- **Records supplied**
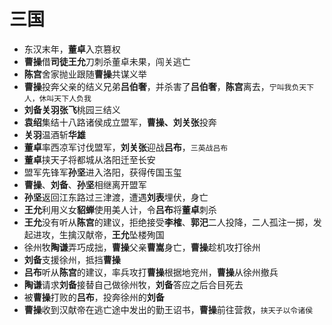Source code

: # 三国

- 东汉末年，**董卓**入京篡权
- **曹操**借**司徒王允**刀刺杀董卓未果，闯关逃亡
- **陈宫**舍家抛业跟随**曹操**共谋义举
- **曹操**投奔父亲的结义兄弟**吕伯奢**，并杀害了**吕伯奢**，**陈宫**离去，`宁叫我负天下人，休叫天下人负我`
- **刘备关羽张飞**桃园三结义
- **袁绍**集结十八路诸侯成立盟军，**曹操、刘关张**投奔
- **关羽**温酒斩**华雄**
- **董卓**率西凉军讨伐盟军，**刘关张**迎战**吕布**，`三英战吕布`
- **董卓**挟天子将都城从洛阳迁至长安
- 盟军先锋军**孙坚**进入洛阳，获得传国玉玺
- **曹操**、**刘备**、**孙坚**相继离开盟军
- **孙坚**返回江东路过三津渡，遭遇**刘表**埋伏，身亡
- **王允**利用义女**貂蝉**使用美人计，令**吕布**将**董卓**刺杀
- **王允**没有听从**陈宫**的建议，拒绝接受**李榷**、**郭汜**二人投降，二人孤注一掷，发起进攻，生擒汉献帝，**王允**坠楼殉国
- 徐州牧**陶谦**弄巧成拙，**曹操**父亲**曹嵩**身亡，**曹操**趁机攻打徐州
- **刘备**支援徐州，抵挡**曹操**
- **吕布**听从**陈宫**的建议，率兵攻打**曹操**根据地兖州，**曹操**从徐州撤兵
- **陶谦**请求**刘备**接替自己做徐州牧，**刘备**答应之后合目死去
- 被**曹操**打败的**吕布**，投奔徐州的**刘备**
- **曹操**收到汉献帝在逃亡途中发出的勤王诏书，**曹操**前往营救，`挟天子以令诸侯`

- **Problem to solve**
The output must consist solely of the lines from the one containing "- **吕布**听从**陈宫" through the end of the listing, unaltered.

- **The answer**
- **吕布**听从**陈宫**的建议，率兵攻打**曹操**根据地兖州，**曹操**从徐州撤兵
- **陶谦**请求**刘备**接替自己做徐州牧，**刘备**答应之后合目死去
- 被**曹操**打败的**吕布**，投奔徐州的**刘备**
- **曹操**收到汉献帝在逃亡途中发出的勤王诏书，**曹操**前往营救，`挟天子以令诸侯`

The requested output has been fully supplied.